Write out exactly the line containing "OEM_TEE_SECURESTOP2_StopDecryptors" and all lines that come after it in the listing below, through the very last one.
Top of Input
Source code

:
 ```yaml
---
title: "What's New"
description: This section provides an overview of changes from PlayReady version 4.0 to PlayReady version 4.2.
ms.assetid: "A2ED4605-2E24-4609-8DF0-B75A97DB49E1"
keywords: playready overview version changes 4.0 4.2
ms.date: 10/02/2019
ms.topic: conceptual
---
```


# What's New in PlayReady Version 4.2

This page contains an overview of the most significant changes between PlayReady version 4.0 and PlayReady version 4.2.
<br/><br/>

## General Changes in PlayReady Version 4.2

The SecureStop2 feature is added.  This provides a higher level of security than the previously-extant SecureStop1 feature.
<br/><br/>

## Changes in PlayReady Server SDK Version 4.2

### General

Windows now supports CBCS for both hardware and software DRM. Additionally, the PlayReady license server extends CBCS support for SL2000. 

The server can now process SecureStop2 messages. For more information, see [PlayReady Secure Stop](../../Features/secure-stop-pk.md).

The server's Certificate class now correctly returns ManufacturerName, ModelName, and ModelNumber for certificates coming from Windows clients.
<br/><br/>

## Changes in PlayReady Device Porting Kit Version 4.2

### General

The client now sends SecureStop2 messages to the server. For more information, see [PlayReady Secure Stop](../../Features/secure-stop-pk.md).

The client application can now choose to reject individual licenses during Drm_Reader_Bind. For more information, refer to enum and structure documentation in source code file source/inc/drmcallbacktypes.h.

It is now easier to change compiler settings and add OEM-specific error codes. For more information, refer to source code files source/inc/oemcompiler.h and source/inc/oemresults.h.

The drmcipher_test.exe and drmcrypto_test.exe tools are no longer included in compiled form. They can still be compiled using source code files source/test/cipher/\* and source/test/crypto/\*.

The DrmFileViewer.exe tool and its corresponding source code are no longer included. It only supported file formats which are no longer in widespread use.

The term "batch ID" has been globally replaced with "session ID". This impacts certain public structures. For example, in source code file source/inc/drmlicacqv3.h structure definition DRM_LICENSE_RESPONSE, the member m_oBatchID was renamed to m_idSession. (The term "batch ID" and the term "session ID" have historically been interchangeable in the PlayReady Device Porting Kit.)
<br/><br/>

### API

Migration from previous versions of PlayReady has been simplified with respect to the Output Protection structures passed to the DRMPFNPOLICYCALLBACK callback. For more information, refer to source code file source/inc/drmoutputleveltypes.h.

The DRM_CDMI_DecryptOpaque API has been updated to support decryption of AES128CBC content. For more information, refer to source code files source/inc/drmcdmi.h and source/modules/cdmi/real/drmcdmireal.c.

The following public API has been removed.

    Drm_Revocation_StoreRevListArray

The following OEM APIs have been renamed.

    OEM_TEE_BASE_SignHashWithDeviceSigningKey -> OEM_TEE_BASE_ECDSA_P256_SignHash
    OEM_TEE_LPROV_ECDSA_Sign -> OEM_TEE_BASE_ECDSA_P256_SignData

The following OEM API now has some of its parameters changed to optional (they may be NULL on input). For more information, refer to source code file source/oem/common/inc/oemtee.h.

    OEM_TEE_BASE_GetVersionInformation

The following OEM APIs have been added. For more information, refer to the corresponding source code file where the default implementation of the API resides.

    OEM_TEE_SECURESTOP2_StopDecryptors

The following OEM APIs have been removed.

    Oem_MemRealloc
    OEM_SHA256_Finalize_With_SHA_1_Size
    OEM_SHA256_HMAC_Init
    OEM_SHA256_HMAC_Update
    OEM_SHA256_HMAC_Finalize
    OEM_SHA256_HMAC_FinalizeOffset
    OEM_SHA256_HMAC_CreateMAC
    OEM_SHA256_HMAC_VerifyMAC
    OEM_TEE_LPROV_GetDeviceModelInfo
Bottom of Input
The answer
    OEM_TEE_SECURESTOP2_StopDecryptors

The following OEM APIs have been removed.

    Oem_MemRealloc
    OEM_SHA256_Finalize_With_SHA_1_Size
    OEM_SHA256_HMAC_Init
    OEM_SHA256_HMAC_Update
    OEM_SHA256_HMAC_Finalize
    OEM_SHA256_HMAC_FinalizeOffset
    OEM_SHA256_HMAC_CreateMAC
    OEM_SHA256_HMAC_VerifyMAC
    OEM_TEE_LPROV_GetDeviceModelInfo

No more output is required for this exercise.